↓
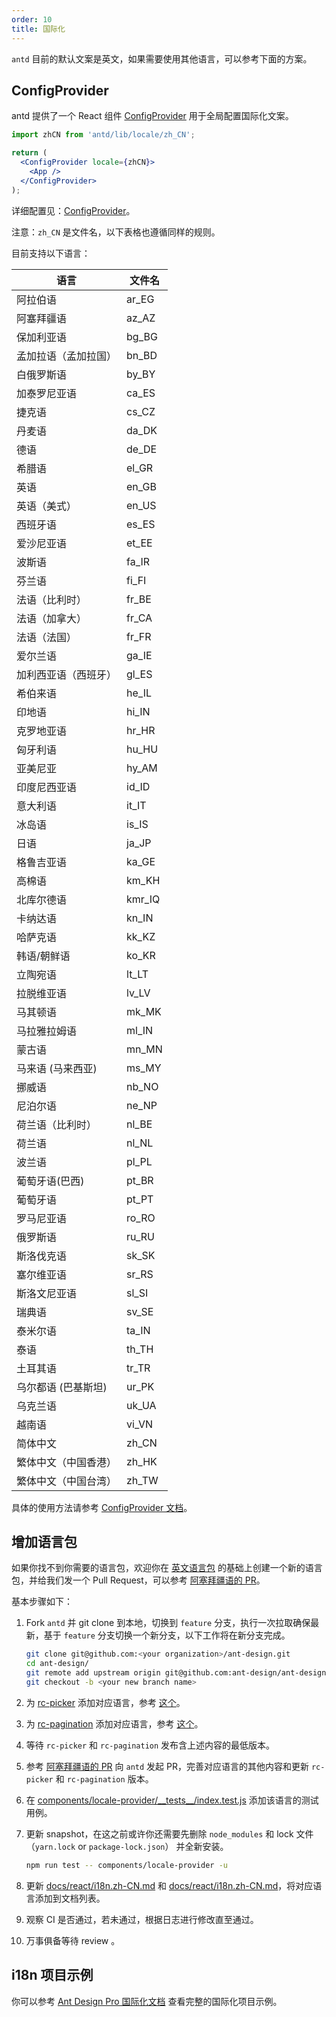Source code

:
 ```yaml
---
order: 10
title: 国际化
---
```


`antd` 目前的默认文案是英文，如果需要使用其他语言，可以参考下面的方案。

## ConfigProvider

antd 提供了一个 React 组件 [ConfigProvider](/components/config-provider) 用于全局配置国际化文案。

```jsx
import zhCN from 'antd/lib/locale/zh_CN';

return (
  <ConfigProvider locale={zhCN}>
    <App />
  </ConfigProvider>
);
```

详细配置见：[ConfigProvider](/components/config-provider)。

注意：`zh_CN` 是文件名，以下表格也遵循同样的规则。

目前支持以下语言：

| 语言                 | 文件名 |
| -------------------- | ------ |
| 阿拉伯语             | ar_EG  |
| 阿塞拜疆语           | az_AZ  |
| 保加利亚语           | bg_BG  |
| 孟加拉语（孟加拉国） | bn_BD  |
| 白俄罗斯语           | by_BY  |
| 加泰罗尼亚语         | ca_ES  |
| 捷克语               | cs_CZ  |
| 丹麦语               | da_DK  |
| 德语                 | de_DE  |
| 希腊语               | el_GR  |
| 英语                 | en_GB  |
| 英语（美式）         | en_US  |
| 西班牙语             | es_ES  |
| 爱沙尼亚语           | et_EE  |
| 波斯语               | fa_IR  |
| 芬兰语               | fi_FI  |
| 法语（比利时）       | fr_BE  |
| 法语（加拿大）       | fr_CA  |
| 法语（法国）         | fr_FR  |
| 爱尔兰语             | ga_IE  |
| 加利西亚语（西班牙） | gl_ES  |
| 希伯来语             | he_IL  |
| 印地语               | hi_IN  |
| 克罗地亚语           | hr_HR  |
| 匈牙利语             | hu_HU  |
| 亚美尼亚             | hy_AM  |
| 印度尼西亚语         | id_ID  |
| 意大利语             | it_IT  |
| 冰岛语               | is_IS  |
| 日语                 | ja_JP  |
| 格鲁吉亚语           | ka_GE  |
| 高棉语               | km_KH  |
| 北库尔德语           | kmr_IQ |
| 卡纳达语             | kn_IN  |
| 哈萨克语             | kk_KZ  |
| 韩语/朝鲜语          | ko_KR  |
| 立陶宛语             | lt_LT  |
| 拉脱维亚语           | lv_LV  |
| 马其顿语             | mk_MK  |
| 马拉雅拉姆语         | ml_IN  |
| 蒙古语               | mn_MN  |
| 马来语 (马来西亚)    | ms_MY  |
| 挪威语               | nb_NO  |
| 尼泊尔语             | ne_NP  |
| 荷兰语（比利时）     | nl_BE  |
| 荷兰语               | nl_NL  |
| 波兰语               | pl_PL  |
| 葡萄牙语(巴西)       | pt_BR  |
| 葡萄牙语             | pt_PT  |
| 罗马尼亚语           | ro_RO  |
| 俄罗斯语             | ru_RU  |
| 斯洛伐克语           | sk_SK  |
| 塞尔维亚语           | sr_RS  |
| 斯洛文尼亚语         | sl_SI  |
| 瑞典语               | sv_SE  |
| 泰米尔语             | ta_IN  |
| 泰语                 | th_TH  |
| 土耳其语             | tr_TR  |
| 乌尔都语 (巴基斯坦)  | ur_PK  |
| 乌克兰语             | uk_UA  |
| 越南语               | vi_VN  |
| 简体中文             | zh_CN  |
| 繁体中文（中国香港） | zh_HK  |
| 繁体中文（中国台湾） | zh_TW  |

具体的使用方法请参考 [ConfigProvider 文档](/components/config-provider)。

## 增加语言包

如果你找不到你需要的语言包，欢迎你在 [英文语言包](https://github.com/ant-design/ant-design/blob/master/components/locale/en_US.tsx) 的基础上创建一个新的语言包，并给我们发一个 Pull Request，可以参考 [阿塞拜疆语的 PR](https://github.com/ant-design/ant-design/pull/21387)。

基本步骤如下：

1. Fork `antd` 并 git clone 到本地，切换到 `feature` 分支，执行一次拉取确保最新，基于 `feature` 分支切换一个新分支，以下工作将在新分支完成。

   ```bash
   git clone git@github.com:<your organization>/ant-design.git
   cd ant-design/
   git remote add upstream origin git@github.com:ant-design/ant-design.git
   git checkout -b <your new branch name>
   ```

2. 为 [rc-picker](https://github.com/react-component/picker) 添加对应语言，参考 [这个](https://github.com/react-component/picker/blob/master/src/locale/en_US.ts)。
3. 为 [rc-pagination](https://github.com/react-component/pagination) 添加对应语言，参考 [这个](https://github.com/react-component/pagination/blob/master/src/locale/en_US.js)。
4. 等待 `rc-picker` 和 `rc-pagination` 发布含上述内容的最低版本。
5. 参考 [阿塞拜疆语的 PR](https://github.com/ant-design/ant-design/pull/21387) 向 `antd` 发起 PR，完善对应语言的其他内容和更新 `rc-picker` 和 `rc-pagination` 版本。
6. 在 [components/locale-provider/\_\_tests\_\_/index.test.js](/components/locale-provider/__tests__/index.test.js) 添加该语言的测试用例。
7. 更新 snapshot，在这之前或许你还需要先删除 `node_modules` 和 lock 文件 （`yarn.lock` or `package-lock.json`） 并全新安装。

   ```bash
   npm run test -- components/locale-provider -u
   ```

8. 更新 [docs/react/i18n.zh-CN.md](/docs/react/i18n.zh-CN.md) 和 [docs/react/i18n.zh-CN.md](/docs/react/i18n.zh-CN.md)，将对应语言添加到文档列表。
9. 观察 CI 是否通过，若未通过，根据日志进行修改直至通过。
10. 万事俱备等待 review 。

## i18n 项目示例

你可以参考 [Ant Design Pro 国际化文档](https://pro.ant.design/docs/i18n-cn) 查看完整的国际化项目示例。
↑
-- Work required --
Copy each line of the records precisely and drop any images they hold.

-- Output --
Source code

:
 ```yaml
---
order: 10
title: 国际化
---
```


`antd` 目前的默认文案是英文，如果需要使用其他语言，可以参考下面的方案。

## ConfigProvider

antd 提供了一个 React 组件 [ConfigProvider](/components/config-provider) 用于全局配置国际化文案。

```jsx
import zhCN from 'antd/lib/locale/zh_CN';

return (
  <ConfigProvider locale={zhCN}>
    <App />
  </ConfigProvider>
);
```

详细配置见：[ConfigProvider](/components/config-provider)。

注意：`zh_CN` 是文件名，以下表格也遵循同样的规则。

目前支持以下语言：

| 语言                 | 文件名 |
| -------------------- | ------ |
| 阿拉伯语             | ar_EG  |
| 阿塞拜疆语           | az_AZ  |
| 保加利亚语           | bg_BG  |
| 孟加拉语（孟加拉国） | bn_BD  |
| 白俄罗斯语           | by_BY  |
| 加泰罗尼亚语         | ca_ES  |
| 捷克语               | cs_CZ  |
| 丹麦语               | da_DK  |
| 德语                 | de_DE  |
| 希腊语               | el_GR  |
| 英语                 | en_GB  |
| 英语（美式）         | en_US  |
| 西班牙语             | es_ES  |
| 爱沙尼亚语           | et_EE  |
| 波斯语               | fa_IR  |
| 芬兰语               | fi_FI  |
| 法语（比利时）       | fr_BE  |
| 法语（加拿大）       | fr_CA  |
| 法语（法国）         | fr_FR  |
| 爱尔兰语             | ga_IE  |
| 加利西亚语（西班牙） | gl_ES  |
| 希伯来语             | he_IL  |
| 印地语               | hi_IN  |
| 克罗地亚语           | hr_HR  |
| 匈牙利语             | hu_HU  |
| 亚美尼亚             | hy_AM  |
| 印度尼西亚语         | id_ID  |
| 意大利语             | it_IT  |
| 冰岛语               | is_IS  |
| 日语                 | ja_JP  |
| 格鲁吉亚语           | ka_GE  |
| 高棉语               | km_KH  |
| 北库尔德语           | kmr_IQ |
| 卡纳达语             | kn_IN  |
| 哈萨克语             | kk_KZ  |
| 韩语/朝鲜语          | ko_KR  |
| 立陶宛语             | lt_LT  |
| 拉脱维亚语           | lv_LV  |
| 马其顿语             | mk_MK  |
| 马拉雅拉姆语         | ml_IN  |
| 蒙古语               | mn_MN  |
| 马来语 (马来西亚)    | ms_MY  |
| 挪威语               | nb_NO  |
| 尼泊尔语             | ne_NP  |
| 荷兰语（比利时）     | nl_BE  |
| 荷兰语               | nl_NL  |
| 波兰语               | pl_PL  |
| 葡萄牙语(巴西)       | pt_BR  |
| 葡萄牙语             | pt_PT  |
| 罗马尼亚语           | ro_RO  |
| 俄罗斯语             | ru_RU  |
| 斯洛伐克语           | sk_SK  |
| 塞尔维亚语           | sr_RS  |
| 斯洛文尼亚语         | sl_SI  |
| 瑞典语               | sv_SE  |
| 泰米尔语             | ta_IN  |
| 泰语                 | th_TH  |
| 土耳其语             | tr_TR  |
| 乌尔都语 (巴基斯坦)  | ur_PK  |
| 乌克兰语             | uk_UA  |
| 越南语               | vi_VN  |
| 简体中文             | zh_CN  |
| 繁体中文（中国香港） | zh_HK  |
| 繁体中文（中国台湾） | zh_TW  |

具体的使用方法请参考 [ConfigProvider 文档](/components/config-provider)。

## 增加语言包

如果你找不到你需要的语言包，欢迎你在 [英文语言包](https://github.com/ant-design/ant-design/blob/master/components/locale/en_US.tsx) 的基础上创建一个新的语言包，并给我们发一个 Pull Request，可以参考 [阿塞拜疆语的 PR](https://github.com/ant-design/ant-design/pull/21387)。

基本步骤如下：

1. Fork `antd` 并 git clone 到本地，切换到 `feature` 分支，执行一次拉取确保最新，基于 `feature` 分支切换一个新分支，以下工作将在新分支完成。

   ```bash
   git clone git@github.com:<your organization>/ant-design.git
   cd ant-design/
   git remote add upstream origin git@github.com:ant-design/ant-design.git
   git checkout -b <your new branch name>
   ```

2. 为 [rc-picker](https://github.com/react-component/picker) 添加对应语言，参考 [这个](https://github.com/react-component/picker/blob/master/src/locale/en_US.ts)。
3. 为 [rc-pagination](https://github.com/react-component/pagination) 添加对应语言，参考 [这个](https://github.com/react-component/pagination/blob/master/src/locale/en_US.js)。
4. 等待 `rc-picker` 和 `rc-pagination` 发布含上述内容的最低版本。
5. 参考 [阿塞拜疆语的 PR](https://github.com/ant-design/ant-design/pull/21387) 向 `antd` 发起 PR，完善对应语言的其他内容和更新 `rc-picker` 和 `rc-pagination` 版本。
6. 在 [components/locale-provider/\_\_tests\_\_/index.test.js](/components/locale-provider/__tests__/index.test.js) 添加该语言的测试用例。
7. 更新 snapshot，在这之前或许你还需要先删除 `node_modules` 和 lock 文件 （`yarn.lock` or `package-lock.json`） 并全新安装。

   ```bash
   npm run test -- components/locale-provider -u
   ```

8. 更新 [docs/react/i18n.zh-CN.md](/docs/react/i18n.zh-CN.md) 和 [docs/react/i18n.zh-CN.md](/docs/react/i18n.zh-CN.md)，将对应语言添加到文档列表。
9. 观察 CI 是否通过，若未通过，根据日志进行修改直至通过。
10. 万事俱备等待 review 。

## i18n 项目示例

你可以参考 [Ant Design Pro 国际化文档](https://pro.ant.design/docs/i18n-cn) 查看完整的国际化项目示例。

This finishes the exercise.